Five surprising tips that can save your life.
The author, right, after a falling-ice-block incident in Rocky Mountain National Park, Colorado
ACCIDENTS HAPPEN. It’s the nature of nature, since chaos is built into the system. The trick is knowing the right thing to do when the wrong thing occurs. Which, for too many years, I didn’t.
More than a decade ago, my brother Dan and I attempted to bike the length of Africa. We started at the top, in Morocco. Aside from puking up rotten dates and getting scrubbed too hard in a Marrakesh bathhouse, everything was going swell. South of Casablanca, we spent a night on one of the highest passes in the High Atlas Mountains, taking refuge in a tiny hut. The caretaker, a four-foot Berber, offered us shots of sweet mint tea. The only food was a jar of giant olives.
At one point, Dan had to take a leak and disappeared through the hut door into the darkness. When he didn’t come back, I started to wonder. Half an hour later, the Berber and I went for a look. Apparently, Dan had tried to walk around the back, but the hut was perched on a cliff. The Berber was swinging an oil lantern, and we were both staring over the edge when I heard Dan say, “Some brother’s keeper you are.” I climbed down the cliff; when I reached Dan, he was lying in the rocks with one mangled foot in the air.
“Broke my leg taking a piss,” he half-laughed, half-winced. We hauled him back to the hut and laid him out. I said, “This is going to hurt.”
“No shit, bro.”
I gave his foot a jerk, and he screamed and passed out. I straightened it but failed to splint it, so it was still floppy. Dan was in excruciating pain for a week before we got his lower leg put in a cast. Then we modified his bike pedals and continued riding through Africa.
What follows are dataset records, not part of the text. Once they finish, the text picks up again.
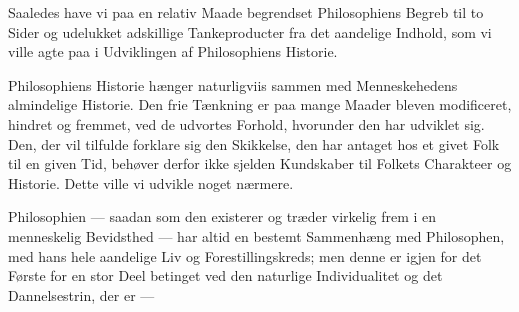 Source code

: \documentclass[12pt]{article}
\begin{document}
Saaledes have vi paa en relativ Maade begrendset Philosophiens
Begreb til to Sider og udelukket adskillige Tankeproducter
fra det aandelige Indhold, som vi ville agte paa i Udviklingen
af Philosophiens Historie.

Philosophiens Historie hænger naturligviis sammen med
Menneskehedens almindelige Historie. Den frie Tænkning er
paa mange Maader bleven modificeret, hindret og fremmet, ved
de udvortes Forhold, hvorunder den har udviklet sig. Den, der
vil tilfulde forklare sig den Skikkelse, den har antaget hos
et givet Folk til en given Tid, behøver derfor ikke sjelden
Kundskaber til Folkets Charakteer og Historie. Dette ville
vi udvikle noget nærmere.

Philosophien --- saadan som den existerer og træder virkelig
frem i en menneskelig Bevidsthed --- har altid en bestemt
Sammenhæng med Philosophen, med hans hele aandelige Liv og
Forestillingskreds; men denne er igjen for det Første for en
stor Deel betinget ved den naturlige Individualitet og det
Dannelsestrin, der er ---





\end{document}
Had I taken a wilderness medicine class, I would have known this: When you reset broken bones, you don’t yank. Instead, you pull, slowly and firmly, gradually allowing the bones to settle back into place. Then you splint the fracture, using whatever is at hand. A foam pad works well; sticks wrapped with a jacket will do.
Truth is, I should have taken a proper first-aid course 30 years ago. I guess I figured on picking up whatever I needed along the way, one expedition at a time. But after another trip to Africa during which chaos reigned—more on that in a moment—I decided it was irresponsible of me not to know exactly what to do in an emergency. So I coughed up $600 for one of the best training experiences in the country, the NOLS Wilderness First Responder course (nicknamed Woofer, a loose take on its acronym), and braced myself for ten straight days, nearly ten hours a day, of medical instruction.
WHEN THE CLASS CONVENES there are 30 of us, ranging in age from 18 to 57, and we’re all apprehensive as we gather for an orientation session in a lecture room on the University of Wyoming’s Laramie campus. The rigor and seriousness of this course are notorious, and a collective groan rises up from the students when two thick medical textbooks are handed out. Our instructors, Colorado ski guide Ryland Gardner, 48, and Wyoming wilderness expert Dusty Downey, 33, are experienced outdoor hands. They grin sadistically.
“By the end of this class,” Downey says, “you will know how to deal with everything from a tension pneumothorax to torsion of the testes.” (That’s a punctured lung and twisted nuts to you laymen.) Stout and direct, with sandy blond hair, Downey encourages us to view this course as preparation for emergencies in places where there are no lifesaving machines, the med kit is smaller than your sandwich, and “you are the doctor on call.”
Between lectures there will be five hands-on outdoor-emergency scenarios each day, plus two extended night scenarios. It’s winter in Wyoming, so all this acting will happen in the snow and wind. During each enactment, half the students will play the part of injured patients—complete with fake blood, fake broken bones, and fake vomit—and the other half will be first responders. We are urged to stay in character (plenty of screaming!) until the instructors call a halt. At the end of the ten days, there will be a written test and a half-hour practicum.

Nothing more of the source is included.